- **What needs to be done**
Give back exactly the lines from the start of the entries below to the line holding "finding one value)", that line included, and leave every picture out.

(Exercise materials Opens)

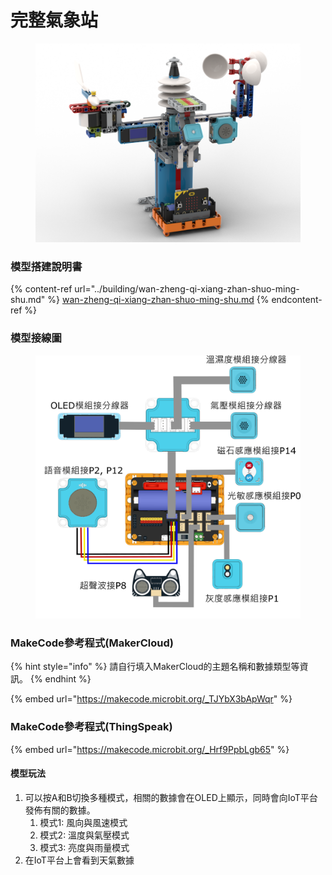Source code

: # 完整氣象站

<figure><img src="../../../.gitbook/assets/complete_robotbit.png" alt=""><figcaption></figcaption></figure>

### 模型搭建說明書

{% content-ref url="../building/wan-zheng-qi-xiang-zhan-shuo-ming-shu.md" %}
[wan-zheng-qi-xiang-zhan-shuo-ming-shu.md](../building/wan-zheng-qi-xiang-zhan-shuo-ming-shu.md)
{% endcontent-ref %}

### 模型接線圖

<figure><img src="../../../.gitbook/assets/complete_wiring_robotbit (1).png" alt=""><figcaption></figcaption></figure>

### MakeCode參考程式(MakerCloud)

{% hint style="info" %}
請自行填入MakerCloud的主題名稱和數據類型等資訊。
{% endhint %}

{% embed url="https://makecode.microbit.org/_TJYbX3bApWqr" %}

### MakeCode參考程式(ThingSpeak)

{% embed url="https://makecode.microbit.org/_Hrf9PpbLgb65" %}

#### 模型玩法

1. 可以按A和B切換多種模式，相關的數據會在OLED上顯示，同時會向IoT平台發佈有關的數據。
   1. 模式1:  風向與風速模式
   2. 模式2: 溫度與氣壓模式
   3. 模式3: 亮度與雨量模式
2. 在IoT平台上會看到天氣數據
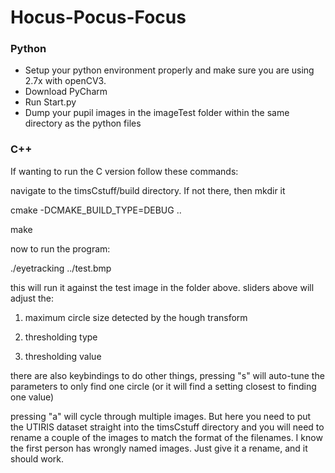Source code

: # Hocus-Pocus-Focus

### Python 
 - Setup your python environment properly and make sure you are using 2.7x with openCV3. 
 - Download PyCharm
 - Run Start.py
 - Dump your pupil images in the imageTest folder within the same directory as the python files

### C++ 

If wanting to run the C version follow these commands:

navigate to the timsCstuff/build directory. If not there, then mkdir it

cmake -DCMAKE_BUILD_TYPE=DEBUG ..

make

now to run the program:

./eyetracking ../test.bmp

this will run it against the test image in the folder above.
sliders above will adjust the:

1) maximum circle size detected by the hough transform

2) thresholding type

3) thresholding value

there are also keybindings to do other things,
pressing "s" will auto-tune the parameters to only find one circle (or it will find a setting closest to finding one value)

pressing "a" will cycle through multiple images. But here you need to put the UTIRIS dataset straight into the timsCstuff directory
and you will need to rename a couple of the images to match the format of the filenames. I know the first person has wrongly named images.
Just give it a rename, and it should work. 

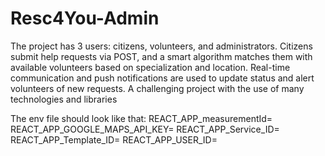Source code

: # Resc4You-Admin
The project has 3 users: citizens, volunteers, and administrators.
 Citizens submit help requests via POST, and a smart algorithm matches them with available volunteers based on specialization and location.
 Real-time communication and push notifications are used to update status and alert volunteers of new requests.
 A challenging project with the use of many technologies and libraries

The env file should look like that:
REACT_APP_measurementId=
REACT_APP_GOOGLE_MAPS_API_KEY=
REACT_APP_Service_ID=
REACT_APP_Template_ID=
REACT_APP_USER_ID=
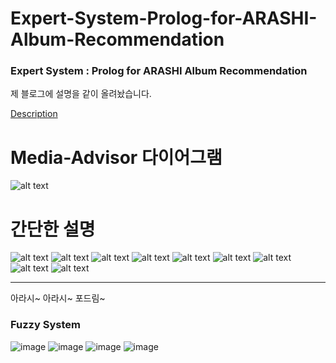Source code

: # Expert-System-Prolog-for-ARASHI-Album-Recommendation
### Expert System : Prolog for ARASHI Album Recommendation

제 블로그에 설명을 같이 올려놨습니다.

[Description](https://blog.naver.com/solbon1212/222548361088)

# Media-Advisor 다이어그램
![alt text](https://github.com/Junst/Expert-System-Prolog-for-ARASHI-Album-Recommandation/blob/master/Picture/media_advisor.drawio.png)

# 간단한 설명

![alt text](https://github.com/Junst/Expert-System-Prolog-for-ARASHI-Album-Recommandation/blob/master/Picture/1.png)
![alt text](https://github.com/Junst/Expert-System-Prolog-for-ARASHI-Album-Recommandation/blob/master/Picture/2.png)
![alt text](https://github.com/Junst/Expert-System-Prolog-for-ARASHI-Album-Recommandation/blob/master/Picture/3.png)
![alt text](https://github.com/Junst/Expert-System-Prolog-for-ARASHI-Album-Recommandation/blob/master/Picture/4.png)
![alt text](https://github.com/Junst/Expert-System-Prolog-for-ARASHI-Album-Recommandation/blob/master/Picture/5.png)
![alt text](https://github.com/Junst/Expert-System-Prolog-for-ARASHI-Album-Recommandation/blob/master/Picture/6.png)
![alt text](https://github.com/Junst/Expert-System-Prolog-for-ARASHI-Album-Recommandation/blob/master/Picture/7.png)
![alt text](https://github.com/Junst/Expert-System-Prolog-for-ARASHI-Album-Recommandation/blob/master/Picture/8.png)
![alt text](https://github.com/Junst/Expert-System-Prolog-for-ARASHI-Album-Recommandation/blob/master/Picture/9.png)

-----------------------------------------------------------------------
아라시~ 아라시~ 포드림~


### Fuzzy System

![image](https://github.com/Junst/Expert-System-Prolog-for-ARASHI-Album-Recommandation/blob/master/Fuzzy%20System/Fuzzy.png)
![image](https://github.com/Junst/Expert-System-Prolog-for-ARASHI-Album-Recommandation/blob/master/Fuzzy%20System/%ED%8D%BC%EC%A7%801.jpg)
![image](https://github.com/Junst/Expert-System-Prolog-for-ARASHI-Album-Recommandation/blob/master/Fuzzy%20System/%ED%8D%BC%EC%A7%802.jpg)
![image](https://github.com/Junst/Expert-System-Prolog-for-ARASHI-Album-Recommandation/blob/master/Fuzzy%20System/%ED%8D%BC%EC%A7%803.jpg)
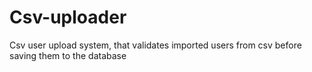 # Csv-uploader
Csv user upload system, that validates imported users from csv before saving them to the database
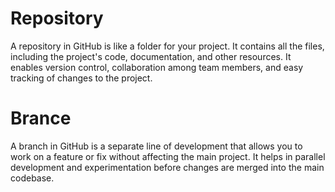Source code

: # Repository
A repository in GitHub is like a folder for your project. It contains all the files, including the project's code, documentation, and other resources. It enables version control, collaboration among team members, and easy tracking of changes to the project.

# Brance

A branch in GitHub is a separate line of development that allows you to work on a feature or fix without affecting the main project. It helps in parallel development and experimentation before changes are merged into the main codebase.

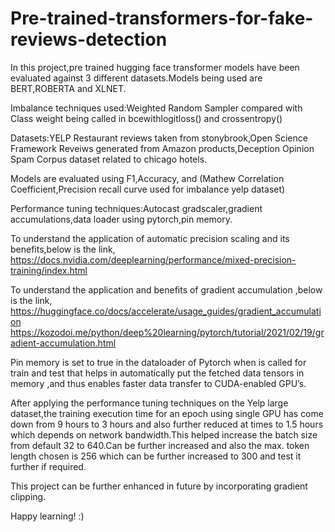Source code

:# Pre-trained-transformers-for-fake-reviews-detection

In this project,pre trained hugging face transformer models have been evaluated against 3 different datasets.Models being used are BERT,ROBERTA and XLNET.

Imbalance techniques used:Weighted Random Sampler compared with Class weight being called in bcewithlogitloss() and crossentropy()

Datasets:YELP Restaurant reviews taken from stonybrook,Open Science Framework Reveiws generated from Amazon products,Deception Opinion Spam Corpus dataset related to chicago hotels.

Models are evaluated using F1,Accuracy, and (Mathew Correlation Coefficient,Precision recall curve used for imbalance yelp dataset)

Performance tuning techniques:Autocast gradscaler,gradient accumulations,data loader using pytorch,pin memory.

To understand the application of automatic precision scaling and its benefits,below is the link,
https://docs.nvidia.com/deeplearning/performance/mixed-precision-training/index.html

To understand the application and benefits of gradient accumulation ,below is the link,
https://huggingface.co/docs/accelerate/usage_guides/gradient_accumulation
https://kozodoi.me/python/deep%20learning/pytorch/tutorial/2021/02/19/gradient-accumulation.html

Pin memory is set to true in the dataloader of Pytorch when is called for train and test that helps in automatically put the fetched data tensors in memory ,and thus enables faster data transfer to CUDA-enabled GPU’s.

After applying the performance tuning techniques on the Yelp large dataset,the training execution time for an epoch using single GPU has come down from 9 hours to 3 hours and also further reduced at times to 1.5 hours which depends on network bandwidth.This helped increase the batch size from default 32 to 640.Can be further increased and also the max. token length chosen is 256 which can be further increased to 300 and test it further if required.

This project can be further enhanced in future by incorporating gradient clipping.

Happy learning! :)


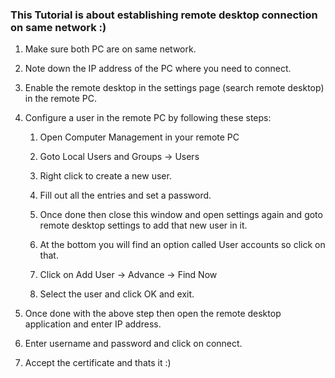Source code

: ### This Tutorial is about establishing remote desktop connection on same network :)

1. Make sure both PC are on same network.
2. Note down the IP address of the PC where you need to connect.
3. Enable the remote desktop in the settings page (search remote desktop) in the remote PC.
4. Configure a user in the remote PC by following these steps:

    1. Open Computer Management in your remote PC
    
    2. Goto Local Users and Groups -> Users

    3. Right click to create a new user.

    4. Fill out all the entries and set a password.

    5. Once done then close this window and open settings again and goto remote desktop settings to add that new user in it.

    6. At the bottom you will find an option called User accounts so click on that.

    7. Click on Add User -> Advance -> Find Now

    8. Select the user and click OK and exit.

5. Once done with the above step then open the remote desktop application and enter IP address.

6. Enter username and password and click on connect.

7. Accept the certificate and thats it :)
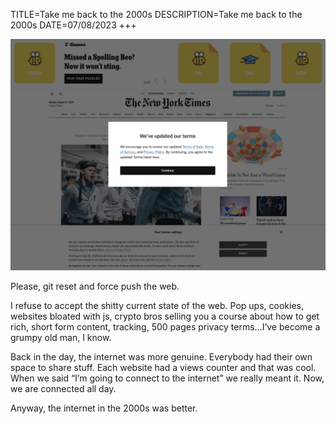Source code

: TITLE=Take me back to the 2000s
DESCRIPTION=Take me back to the 2000s
DATE=07/08/2023
+++

![Wtf](../static/shitty-web.png)

Please, git reset and force push the web.

I refuse to accept the shitty current state of the web. Pop
ups, cookies, websites bloated with js, crypto bros selling
you a course about how to get rich, short form content,
tracking, 500 pages privacy terms…I’ve become a grumpy old
man, I know.

Back in the day, the internet was more genuine. Everybody
had their own space to share stuff. Each website had a views
counter and that was cool. When we said “I’m going to
connect to the internet” we really meant it. Now, we are
connected all day.

Anyway, the internet in the 2000s was better.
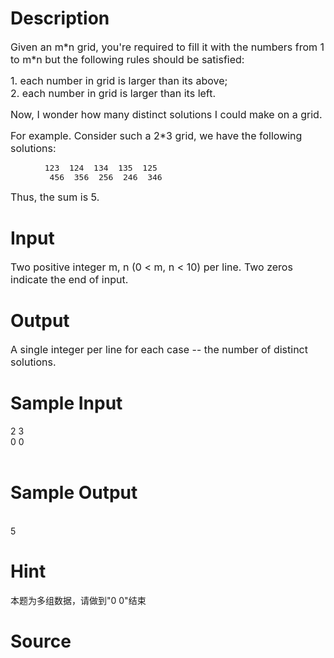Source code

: 
# Description

<div class="content"><p><span style="font-size: medium">Given an m*n grid, you&#39;re required to fill it with the numbers from 1 to m*n but the following rules should be satisfied:</span></p>
<p><span style="font-size: medium">1. each number in grid is larger than its above;<br/>
2. each number in grid is larger than its left.<br/>
</span></p>
<p><span style="font-size: medium">Now, I wonder how many distinct solutions I could make on a grid.</span></p>
<p><span style="font-size: medium">For example. Consider such a 2*3 grid, we have the following solutions:</span></p>
<pre><span style="font-size: medium">		123  124  134  135  125
		456  356  256  246  346
</span></pre>
<p><span style="font-size: medium">Thus, the sum is 5. </span></p>
<p></p></div>

# Input

<div class="content"><p><span style="font-size: medium">Two positive integer m, n (0 &lt; m, n &lt; 10) per line. Two zeros indicate the end of input.</span></p>
<p></p></div>

# Output

<div class="content"><p><span style="font-size: medium">A single integer per line for each case -- the number of distinct solutions.</span></p>
<p></p></div>

# Sample Input

<div class="content"><span class="sampledata">2 3<br/>
0 0<br/>
<br/>
</span></div>

# Sample Output

<div class="content"><span class="sampledata"><br/>
5<br/>
</span></div>

# Hint

<div class="content"><p></p><p>本题为多组数据，请做到&#34;0 0&#34;结束</p><p></p></div>

# Source

<div class="content"><p><a href="problemset.php?search="></a></p></div>

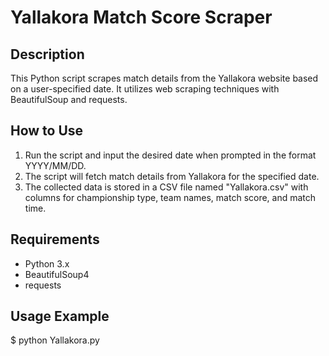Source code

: # Yallakora Match Score Scraper

## Description
This Python script scrapes match details from the Yallakora website based on a user-specified date. It utilizes web scraping techniques with BeautifulSoup and requests.

## How to Use
1. Run the script and input the desired date when prompted in the format YYYY/MM/DD.
2. The script will fetch match details from Yallakora for the specified date.
3. The collected data is stored in a CSV file named "Yallakora.csv" with columns for championship type, team names, match score, and match time.

## Requirements
- Python 3.x
- BeautifulSoup4
- requests

## Usage Example
$ python Yallakora.py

(Exercise materials Closes)

- **Written reply**
Source code

: # 完整氣象站

<figure><img src="../../../.gitbook/assets/complete_robotbit.png" alt=""><figcaption></figcaption></figure>

### 模型搭建說明書

{% content-ref url="../building/wan-zheng-qi-xiang-zhan-shuo-ming-shu.md" %}
[wan-zheng-qi-xiang-zhan-shuo-ming-shu.md](../building/wan-zheng-qi-xiang-zhan-shuo-ming-shu.md)
{% endcontent-ref %}

### 模型接線圖

<figure><img src="../../../.gitbook/assets/complete_wiring_robotbit (1).png" alt=""><figcaption></figcaption></figure>

### MakeCode參考程式(MakerCloud)

{% hint style="info" %}
請自行填入MakerCloud的主題名稱和數據類型等資訊。
{% endhint %}

{% embed url="https://makecode.microbit.org/_TJYbX3bApWqr" %}

### MakeCode參考程式(ThingSpeak)

{% embed url="https://makecode.microbit.org/_Hrf9PpbLgb65" %}

#### 模型玩法

1. 可以按A和B切換多種模式，相關的數據會在OLED上顯示，同時會向IoT平台發佈有關的數據。
   1. 模式1:  風向與風速模式
   2. 模式2: 溫度與氣壓模式
   3. 模式3: 亮度與雨量模式
2. 在IoT平台上會看到天氣數據
Source code

: # Hocus-Pocus-Focus

### Python 
 - Setup your python environment properly and make sure you are using 2.7x with openCV3. 
 - Download PyCharm
 - Run Start.py
 - Dump your pupil images in the imageTest folder within the same directory as the python files

### C++ 

If wanting to run the C version follow these commands:

navigate to the timsCstuff/build directory. If not there, then mkdir it

cmake -DCMAKE_BUILD_TYPE=DEBUG ..

make

now to run the program:

./eyetracking ../test.bmp

this will run it against the test image in the folder above.
sliders above will adjust the:

1) maximum circle size detected by the hough transform

2) thresholding type

3) thresholding value

there are also keybindings to do other things,
pressing "s" will auto-tune the parameters to only find one circle (or it will find a setting closest to finding one value)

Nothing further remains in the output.